今年は戌年。ということで、今回のお題は「犬」です。
昨年末、スウェーデン・ウプサラ大学の研究チームが「犬を飼っていると死亡リスクや心臓病リスクが減る」との調査結果を報告した。特に、一人暮らしの人で顕著にリスクが減少するようだ。
この調査は、40~80歳のおよそ340万人を12年間追跡した国の健康データと飼い犬の登録情報とを照合し、全死亡と心血管疾患死への影響を検討したもの。調査対象の13%が犬を飼っていた。
分析の結果、犬を飼っている人は、飼っていない人より死亡リスクが11%低下。特に、一人暮らしの人はリスクの減少幅が大きく、死亡リスクが33%低下することが明らかになったのだ。

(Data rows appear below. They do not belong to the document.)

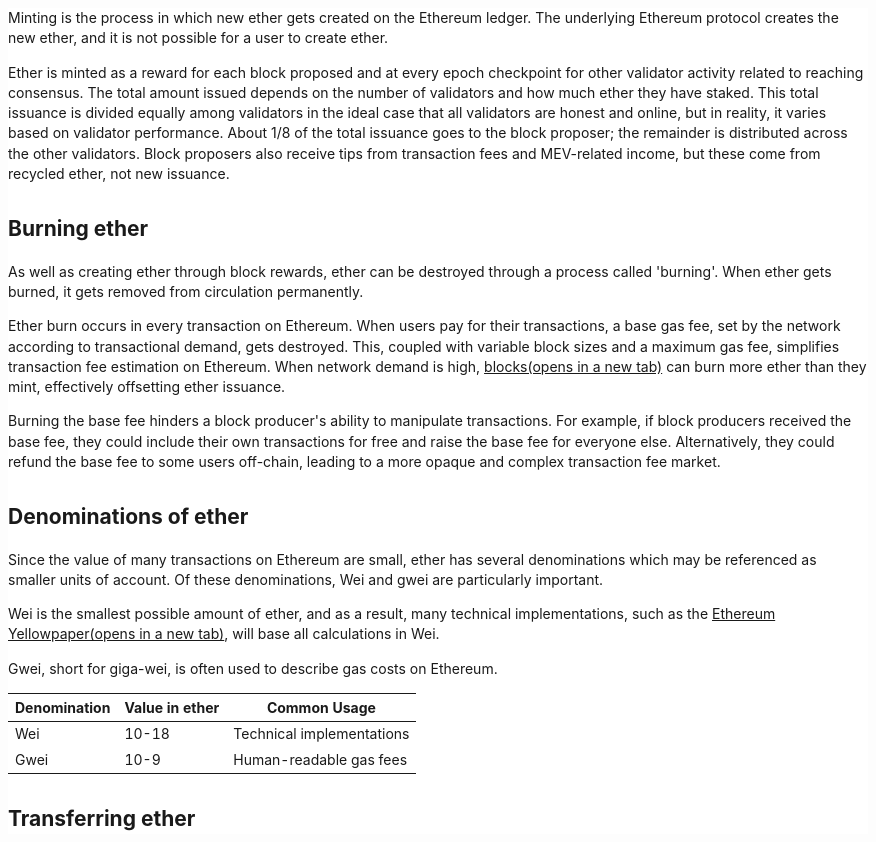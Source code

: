 Minting is the process in which new ether gets created on the Ethereum ledger.
The underlying Ethereum protocol creates the new ether, and it is not possible
for a user to create ether.

Ether is minted as a reward for each block proposed and at every epoch
checkpoint for other validator activity related to reaching consensus. The
total amount issued depends on the number of validators and how much ether
they have staked. This total issuance is divided equally among validators in
the ideal case that all validators are honest and online, but in reality, it
varies based on validator performance. About 1/8 of the total issuance goes to
the block proposer; the remainder is distributed across the other validators.
Block proposers also receive tips from transaction fees and MEV-related
income, but these come from recycled ether, not new issuance.

## Burning ether

As well as creating ether through block rewards, ether can be destroyed
through a process called 'burning'. When ether gets burned, it gets removed
from circulation permanently.

Ether burn occurs in every transaction on Ethereum. When users pay for their
transactions, a base gas fee, set by the network according to transactional
demand, gets destroyed. This, coupled with variable block sizes and a maximum
gas fee, simplifies transaction fee estimation on Ethereum. When network
demand is high, [blocks(opens in a new
tab)](https://etherscan.io/block/12965263) can burn more ether than they mint,
effectively offsetting ether issuance.

Burning the base fee hinders a block producer's ability to manipulate
transactions. For example, if block producers received the base fee, they
could include their own transactions for free and raise the base fee for
everyone else. Alternatively, they could refund the base fee to some users
off-chain, leading to a more opaque and complex transaction fee market.

## Denominations of ether

Since the value of many transactions on Ethereum are small, ether has several
denominations which may be referenced as smaller units of account. Of these
denominations, Wei and gwei are particularly important.

Wei is the smallest possible amount of ether, and as a result, many technical
implementations, such as the [Ethereum Yellowpaper(opens in a new
tab)](https://ethereum.github.io/yellowpaper/paper.pdf), will base all
calculations in Wei.

Gwei, short for giga-wei, is often used to describe gas costs on Ethereum.

Denomination| Value in ether| Common Usage  
---|---|---  
Wei| 10-18| Technical implementations  
Gwei| 10-9| Human-readable gas fees  
  
## Transferring ether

しかも、死亡原因を心血管疾患に絞って解析したところ、一人暮らしの飼い主の心血管疾患死リスクは、犬を飼っていない人に比べ36%も低下していたのである。
同時に「死亡リスクを下げる犬種」も明らかになった。どうやら活動的な猟犬タイプ──レトリバーやポインター、ハウンド・グループといった犬たちがハートを守ってくれるらしい。一方、トイ・タイプではそれほどの効果は認められなかった。

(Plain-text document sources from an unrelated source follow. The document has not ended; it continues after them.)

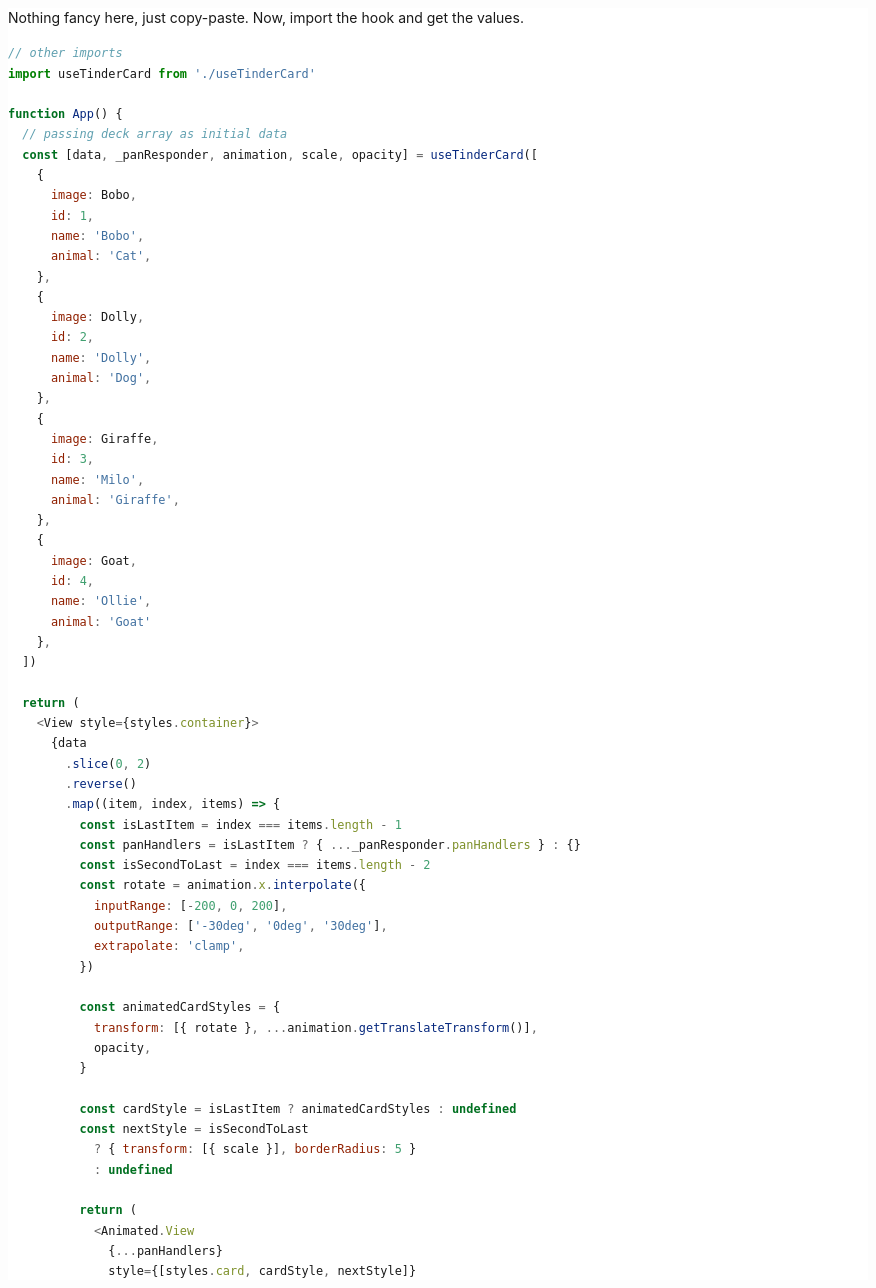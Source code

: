Nothing fancy here, just copy-paste. Now, import the hook and get the values.

```js
// other imports
import useTinderCard from './useTinderCard'

function App() {
  // passing deck array as initial data
  const [data, _panResponder, animation, scale, opacity] = useTinderCard([
    {
      image: Bobo,
      id: 1,
      name: 'Bobo',
      animal: 'Cat',
    },
    {
      image: Dolly,
      id: 2,
      name: 'Dolly',
      animal: 'Dog',
    },
    {
      image: Giraffe,
      id: 3,
      name: 'Milo',
      animal: 'Giraffe',
    },
    {
      image: Goat,
      id: 4,
      name: 'Ollie',
      animal: 'Goat'
    },
  ])

  return (
    <View style={styles.container}>
      {data
        .slice(0, 2)
        .reverse()
        .map((item, index, items) => {
          const isLastItem = index === items.length - 1
          const panHandlers = isLastItem ? { ..._panResponder.panHandlers } : {}
          const isSecondToLast = index === items.length - 2
          const rotate = animation.x.interpolate({
            inputRange: [-200, 0, 200],
            outputRange: ['-30deg', '0deg', '30deg'],
            extrapolate: 'clamp',
          })

          const animatedCardStyles = {
            transform: [{ rotate }, ...animation.getTranslateTransform()],
            opacity,
          }

          const cardStyle = isLastItem ? animatedCardStyles : undefined
          const nextStyle = isSecondToLast
            ? { transform: [{ scale }], borderRadius: 5 }
            : undefined

          return (
            <Animated.View
              {...panHandlers}
              style={[styles.card, cardStyle, nextStyle]}
```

研究者は、犬と健康との因果関係は明確でないものの、「犬の飼い主は、身体活動レベルが高く、犬との交流を通して心身のストレスを解消し、社会的なふれあいが増加することが知られている。このほか、犬のマイクロバイオーム(細菌叢)に触れることで、飼い主の免疫機構が活性化される可能性がある」としている。
確かに活発な猟犬タイプとの散歩は、身体活動を増やす。まして大型犬となれば毎日がエクササイズだろう。仕事外ではつきあい下手な男性陣も、オーナー同士の交流なら苦にならず、健康的な社会生活を送ることができそうだ。
日本では住宅事情から猟犬タイプは敬遠されがちで、トイ・タイプや小型犬が人気上位を占める。
犬文化が違い過ぎるヨーロッパ圏の調査結果が日本人に適当かは不明だが、今年は意識的に愛犬と運動する時間を増やしてみませんか。貴方と愛犬の健康のために。